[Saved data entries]
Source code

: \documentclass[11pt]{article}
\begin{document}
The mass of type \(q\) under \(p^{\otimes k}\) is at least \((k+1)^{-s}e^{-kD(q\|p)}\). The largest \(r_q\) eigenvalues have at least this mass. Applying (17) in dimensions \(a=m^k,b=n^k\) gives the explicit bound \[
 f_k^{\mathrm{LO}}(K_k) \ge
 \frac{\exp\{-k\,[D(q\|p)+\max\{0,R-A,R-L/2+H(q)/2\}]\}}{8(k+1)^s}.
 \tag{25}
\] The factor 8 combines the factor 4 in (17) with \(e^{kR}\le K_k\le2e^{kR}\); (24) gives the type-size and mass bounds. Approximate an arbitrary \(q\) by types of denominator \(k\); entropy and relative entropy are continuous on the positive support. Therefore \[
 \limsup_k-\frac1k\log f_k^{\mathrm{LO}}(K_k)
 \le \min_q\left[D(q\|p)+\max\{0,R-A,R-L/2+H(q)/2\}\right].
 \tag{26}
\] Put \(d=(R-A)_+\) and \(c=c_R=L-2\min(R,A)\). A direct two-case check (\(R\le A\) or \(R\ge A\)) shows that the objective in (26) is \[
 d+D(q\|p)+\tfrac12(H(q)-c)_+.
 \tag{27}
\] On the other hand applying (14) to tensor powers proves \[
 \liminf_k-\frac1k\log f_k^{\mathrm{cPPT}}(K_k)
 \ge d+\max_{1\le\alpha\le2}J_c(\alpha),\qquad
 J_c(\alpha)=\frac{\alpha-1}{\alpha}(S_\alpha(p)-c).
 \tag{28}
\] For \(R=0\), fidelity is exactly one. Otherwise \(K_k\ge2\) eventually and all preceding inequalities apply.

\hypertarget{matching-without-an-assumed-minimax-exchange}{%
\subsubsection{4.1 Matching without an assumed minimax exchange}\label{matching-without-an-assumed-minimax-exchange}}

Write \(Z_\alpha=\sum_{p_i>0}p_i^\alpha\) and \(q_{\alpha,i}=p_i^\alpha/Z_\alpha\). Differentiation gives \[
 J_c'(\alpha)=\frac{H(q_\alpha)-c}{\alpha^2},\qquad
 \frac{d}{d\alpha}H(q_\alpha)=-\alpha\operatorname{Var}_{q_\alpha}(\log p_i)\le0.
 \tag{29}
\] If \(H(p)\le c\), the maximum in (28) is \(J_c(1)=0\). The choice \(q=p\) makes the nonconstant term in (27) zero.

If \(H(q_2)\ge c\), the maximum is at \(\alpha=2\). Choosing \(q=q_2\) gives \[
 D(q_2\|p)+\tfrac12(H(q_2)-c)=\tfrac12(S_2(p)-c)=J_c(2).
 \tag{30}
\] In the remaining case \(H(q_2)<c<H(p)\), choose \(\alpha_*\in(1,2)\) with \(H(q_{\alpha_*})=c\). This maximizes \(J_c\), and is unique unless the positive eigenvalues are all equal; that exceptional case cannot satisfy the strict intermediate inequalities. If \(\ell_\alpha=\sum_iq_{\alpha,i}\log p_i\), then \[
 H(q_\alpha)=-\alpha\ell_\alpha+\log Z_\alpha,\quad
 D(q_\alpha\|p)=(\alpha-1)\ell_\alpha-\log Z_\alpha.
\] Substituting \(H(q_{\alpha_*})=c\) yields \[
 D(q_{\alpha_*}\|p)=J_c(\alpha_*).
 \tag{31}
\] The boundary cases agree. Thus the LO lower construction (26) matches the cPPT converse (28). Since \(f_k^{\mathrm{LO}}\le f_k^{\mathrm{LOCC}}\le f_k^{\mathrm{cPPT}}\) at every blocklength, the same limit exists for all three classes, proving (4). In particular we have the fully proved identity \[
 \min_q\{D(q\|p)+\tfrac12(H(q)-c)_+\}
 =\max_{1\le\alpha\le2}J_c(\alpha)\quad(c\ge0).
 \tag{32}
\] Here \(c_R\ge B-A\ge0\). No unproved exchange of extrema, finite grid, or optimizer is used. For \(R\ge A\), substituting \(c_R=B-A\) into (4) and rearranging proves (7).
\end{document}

What to work on :: Identify the lines of the data that contain the word "mathrm". Copy each of them.

Exercise output ::
 f_k^{\mathrm{LO}}(K_k) \ge
 \limsup_k-\frac1k\log f_k^{\mathrm{LO}}(K_k)
 \liminf_k-\frac1k\log f_k^{\mathrm{cPPT}}(K_k)
\] The boundary cases agree. Thus the LO lower construction (26) matches the cPPT converse (28). Since \(f_k^{\mathrm{LO}}\le f_k^{\mathrm{LOCC}}\le f_k^{\mathrm{cPPT}}\) at every blocklength, the same limit exists for all three classes, proving (4). In particular we have the fully proved identity \[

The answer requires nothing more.